06 April 2011

ABANDON ALL HOP, YE WHO ENTER HERE

I will assume that you have been unable to avoid the omnipresent advertisements for Hop, and that you have formed an opinion of it. I will further assume that you have anything like taste, and that your opinion is not positive. In fact, I suspect that you think Hop looks bad - absolutely dreadful, even. If that's the case, your expectations are too high.

Thing is, Hop is being advertised as a certain story, and mostly, it is that story: an animated bunny named E.B. (voiced by Russell Brand), heir to the throne of Easter, has fled his duties and ended up in Los Angeles, where he takes up with a late-20s slacker named Fred O'Hare (James Marsden), causing general annoyance and destruction in Fred's life as he pursues his dream of becoming a rock drummer. What you do not know from the ads, is that the movie opens with a montage of Easter Bunnies throughout history (each done not only in period style, but in reference to a very specific painting, the only grace note in the 95 godless minutes of the feature, and the single point where the filmmakers apparently expected the audience to have any knowledge of any subject, or to possess any higher brain functions at all), culminating with a picture of Fred, who voice-overs that this is the story of how he became the first human Easter Bunny. It would be wretched enough if this is how the movie ended; that it begins that way and then proceeds to drag us through a soul-breaking gamut of manic jokes and pop song sequences and generally unendurable treacle, having successfully eliminated even the most marginal degree of tension as to what's going to happen, that is a deliberate cruelty, nothing so much as the moving whipping out its cock and turkey-slapping the viewer before the sixty-second mark.

By this point, the animated critter in a live-action world schtick ought to be familiar from a great many movies that almost everyone old enough to drive to a movie theater hates with icy indifference: Marmaduke, Yogi Bear (both of which are yet worse than Hop), Alvin and the Chipmunks (marginally better). It's that last film, the one that got the hellish subgenre jump-stared back in 2007, that makes the best touchstone for Hop; they share a director, Tim Hill, who is also to blame for Garfield: A Tail of Two Kitties. I have not, to my immense satisfaction, seen the last of these & can thus not make any blanket statements about Hill's status as an auteur, though Alvin and Hop at any rate share a discomfiting number of similarities: a plot centered on the Los Angeles music scene, phenomenally unnecessary pop music interludes, a pronounced narrative importance given to both poop and poop-eating jokes, though at least in the case of Hop this is given the feeble veneer of respectability by the conceit that E.B., being heir to Easter, can shit jellybeans.
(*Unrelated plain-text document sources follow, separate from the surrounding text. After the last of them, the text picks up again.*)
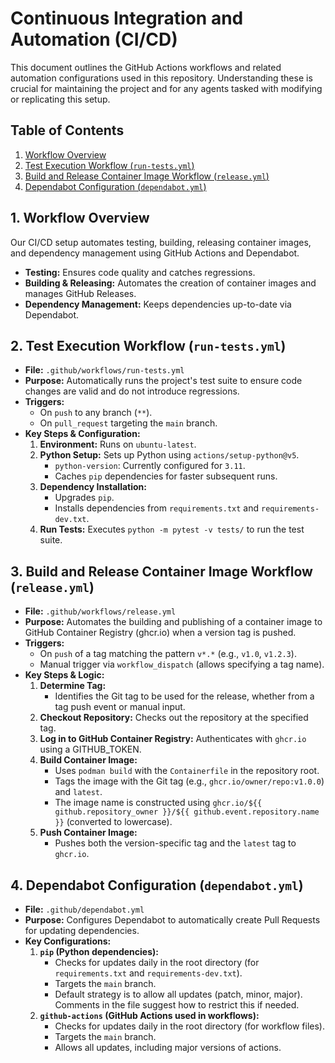 # Continuous Integration and Automation (CI/CD)

This document outlines the GitHub Actions workflows and related automation configurations used in this repository. Understanding these is crucial for maintaining the project and for any agents tasked with modifying or replicating this setup.

## Table of Contents

1.  [Workflow Overview](#workflow-overview)
2.  [Test Execution Workflow (`run-tests.yml`)](#test-execution-workflow-run-testsyml)
3.  [Build and Release Container Image Workflow (`release.yml`)](#build-and-release-container-image-workflow-releaseyml)
4.  [Dependabot Configuration (`dependabot.yml`)](#dependabot-configuration-dependabotyml)

## 1. Workflow Overview

Our CI/CD setup automates testing, building, releasing container images, and dependency management using GitHub Actions and Dependabot.

-   **Testing:** Ensures code quality and catches regressions.
-   **Building & Releasing:** Automates the creation of container images and manages GitHub Releases.
-   **Dependency Management:** Keeps dependencies up-to-date via Dependabot.

## 2. Test Execution Workflow (`run-tests.yml`)

-   **File:** `.github/workflows/run-tests.yml`
-   **Purpose:** Automatically runs the project's test suite to ensure code changes are valid and do not introduce regressions.
-   **Triggers:**
    -   On `push` to any branch (`**`).
    -   On `pull_request` targeting the `main` branch.
-   **Key Steps & Configuration:**
    1.  **Environment:** Runs on `ubuntu-latest`.
    2.  **Python Setup:** Sets up Python using `actions/setup-python@v5`.
        -   `python-version`: Currently configured for `3.11`.
        -   Caches `pip` dependencies for faster subsequent runs.
    3.  **Dependency Installation:**
        -   Upgrades `pip`.
        -   Installs dependencies from `requirements.txt` and `requirements-dev.txt`.
    4.  **Run Tests:** Executes `python -m pytest -v tests/` to run the test suite.

## 3. Build and Release Container Image Workflow (`release.yml`)

-   **File:** `.github/workflows/release.yml`
-   **Purpose:** Automates the building and publishing of a container image to GitHub Container Registry (ghcr.io) when a version tag is pushed.
-   **Triggers:**
    -   On `push` of a tag matching the pattern `v*.*` (e.g., `v1.0`, `v1.2.3`).
    -   Manual trigger via `workflow_dispatch` (allows specifying a tag name).
-   **Key Steps & Logic:**
    1.  **Determine Tag:**
        -   Identifies the Git tag to be used for the release, whether from a tag push event or manual input.
    2.  **Checkout Repository:** Checks out the repository at the specified tag.
    3.  **Log in to GitHub Container Registry:** Authenticates with `ghcr.io` using a GITHUB_TOKEN.
    4.  **Build Container Image:**
        -   Uses `podman build` with the `Containerfile` in the repository root.
        -   Tags the image with the Git tag (e.g., `ghcr.io/owner/repo:v1.0.0`) and `latest`.
        -   The image name is constructed using `ghcr.io/${{ github.repository_owner }}/${{ github.event.repository.name }}` (converted to lowercase).
    5.  **Push Container Image:**
        -   Pushes both the version-specific tag and the `latest` tag to `ghcr.io`.

## 4. Dependabot Configuration (`dependabot.yml`)

-   **File:** `.github/dependabot.yml`
-   **Purpose:** Configures Dependabot to automatically create Pull Requests for updating dependencies.
-   **Key Configurations:**
    1.  **`pip` (Python dependencies):**
        -   Checks for updates daily in the root directory (for `requirements.txt` and `requirements-dev.txt`).
        -   Targets the `main` branch.
        -   Default strategy is to allow all updates (patch, minor, major). Comments in the file suggest how to restrict this if needed.
    2.  **`github-actions` (GitHub Actions used in workflows):**
        -   Checks for updates daily in the root directory (for workflow files).
        -   Targets the `main` branch.
        -   Allows all updates, including major versions of actions.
Which in turn gives the reviewer a handy metaphor to describe the experience of the film, a candy-colored turd if ever I've seen one.

Like far too many children's movies in the past handful of years, Hop feels not like a dull, passive babysitter movie, the kind that justifies itself solely be being harmless (for a fine example of the form, observe the current wide release feature Diary of a Wimpy Kid: Rodrick Rules), but an act of aggression against childhood: bright and busy without actually being creative (for example, the huge Easter candy production floor, as animated by Despicable Me's Illumination Entertainment, is nothing so much as a hollow copy of Willy Wonka's factory), with "gags" that are just unpleasantly *wink-wink* *nudge-nudge* not in the way that makes adults look at each other with knowing grins, but in the way that makes an adult feel like less of a person for bearing witness to it. E.B. talking to Hugh Hefner's voice on an intercom at the Playboy Mansion is such a nominal joke; David Hasselhoff's cameo as himself in the guise of a talent agent is another. Or the obvious, but no less dispiriting because of it, placement of Easter Headquarters under the statues of, naturally Easter Island (their mouths drop down to form elevators)


Worst of all, though, is that for a movie which purports to be fluffy holiday fun for little ones, Hop is broken and cynical, and not just because its concept of being an Easter movie is so superficial: it would take virtually nothing but doing a search & replace for character names and species to make this a bog-standard Santa Claus movie, and there's an eye-brow raising moment when Papa Bunny (Hugh Laurie) makes note of Easter's 4000 years of tradition, a calculation that makes the baby Jesus cry. And indeed, every other iteration of Jesus as well.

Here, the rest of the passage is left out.